[Source texts of formatted documents]
====

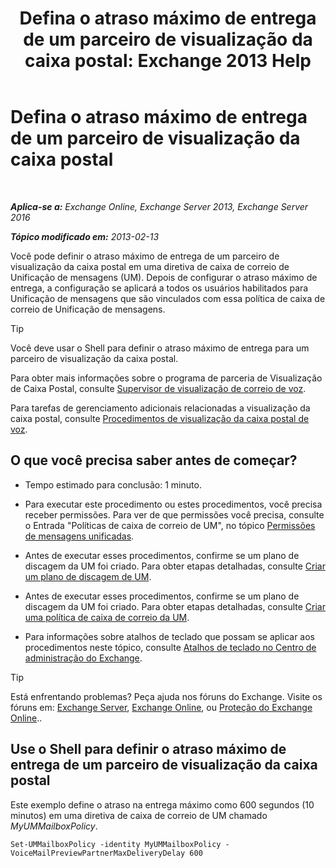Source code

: ﻿---
title: 'Defina o atraso máximo de entrega de um parceiro de visualização da caixa postal: Exchange 2013 Help'
TOCTitle: Defina o atraso máximo de entrega de um parceiro de visualização da caixa postal
ms:assetid: c9a07f6d-6f7f-4036-9a4a-d668d21e2c76
ms:mtpsurl: https://technet.microsoft.com/pt-br/library/Ff630928(v=EXCHG.150)
ms:contentKeyID: 51407915
ms.date: 05/22/2018
mtps_version: v=EXCHG.150
ms.translationtype: MT
---

# Defina o atraso máximo de entrega de um parceiro de visualização da caixa postal

 

_**Aplica-se a:** Exchange Online, Exchange Server 2013, Exchange Server 2016_

_**Tópico modificado em:** 2013-02-13_

Você pode definir o atraso máximo de entrega de um parceiro de visualização da caixa postal em uma diretiva de caixa de correio de Unificação de mensagens (UM). Depois de configurar o atraso máximo de entrega, a configuração se aplicará a todos os usuários habilitados para Unificação de mensagens que são vinculados com essa política de caixa de correio de Unificação de mensagens.


> [!TIP]
> Você deve usar o Shell para definir o atraso máximo de entrega para um parceiro de visualização da caixa postal.



Para obter mais informações sobre o programa de parceria de Visualização de Caixa Postal, consulte [Supervisor de visualização de correio de voz](voice-mail-preview-advisor-exchange-2013-help.md).

Para tarefas de gerenciamento adicionais relacionadas a visualização da caixa postal, consulte [Procedimentos de visualização da caixa postal de voz](voice-mail-preview-procedures-exchange-2013-help.md).

## O que você precisa saber antes de começar?

  - Tempo estimado para conclusão: 1 minuto.

  - Para executar este procedimento ou estes procedimentos, você precisa receber permissões. Para ver de que permissões você precisa, consulte o Entrada "Políticas de caixa de correio de UM", no tópico [Permissões de mensagens unificadas](unified-messaging-permissions-exchange-2013-help.md).

  - Antes de executar esses procedimentos, confirme se um plano de discagem da UM foi criado. Para obter etapas detalhadas, consulte [Criar um plano de discagem de UM](create-a-um-dial-plan-exchange-2013-help.md).

  - Antes de executar esses procedimentos, confirme se um plano de discagem da UM foi criado. Para obter etapas detalhadas, consulte [Criar uma política de caixa de correio da UM](create-a-um-mailbox-policy-exchange-2013-help.md).

  - Para informações sobre atalhos de teclado que possam se aplicar aos procedimentos neste tópico, consulte [Atalhos de teclado no Centro de administração do Exchange](keyboard-shortcuts-in-the-exchange-admin-center-exchange-online-protection-help.md).


> [!TIP]
> Está enfrentando problemas? Peça ajuda nos fóruns do Exchange. Visite os fóruns em: <A href="https://go.microsoft.com/fwlink/p/?linkid=60612">Exchange Server</A>, <A href="https://go.microsoft.com/fwlink/p/?linkid=267542">Exchange Online</A>, ou <A href="https://go.microsoft.com/fwlink/p/?linkid=285351">Proteção do Exchange Online</A>..



## Use o Shell para definir o atraso máximo de entrega de um parceiro de visualização da caixa postal

Este exemplo define o atraso na entrega máximo como 600 segundos (10 minutos) em uma diretiva de caixa de correio de UM chamado *MyUMMailboxPolicy*.

    Set-UMMailboxPolicy -identity MyUMMailboxPolicy - VoiceMailPreviewPartnerMaxDeliveryDelay 600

====

Problem to work on
Whenever a line includes the word "MyUMMailboxPolicy", pull it out of the entries.

Solution
Este exemplo define o atraso na entrega máximo como 600 segundos (10 minutos) em uma diretiva de caixa de correio de UM chamado *MyUMMailboxPolicy*.
    Set-UMMailboxPolicy -identity MyUMMailboxPolicy - VoiceMailPreviewPartnerMaxDeliveryDelay 600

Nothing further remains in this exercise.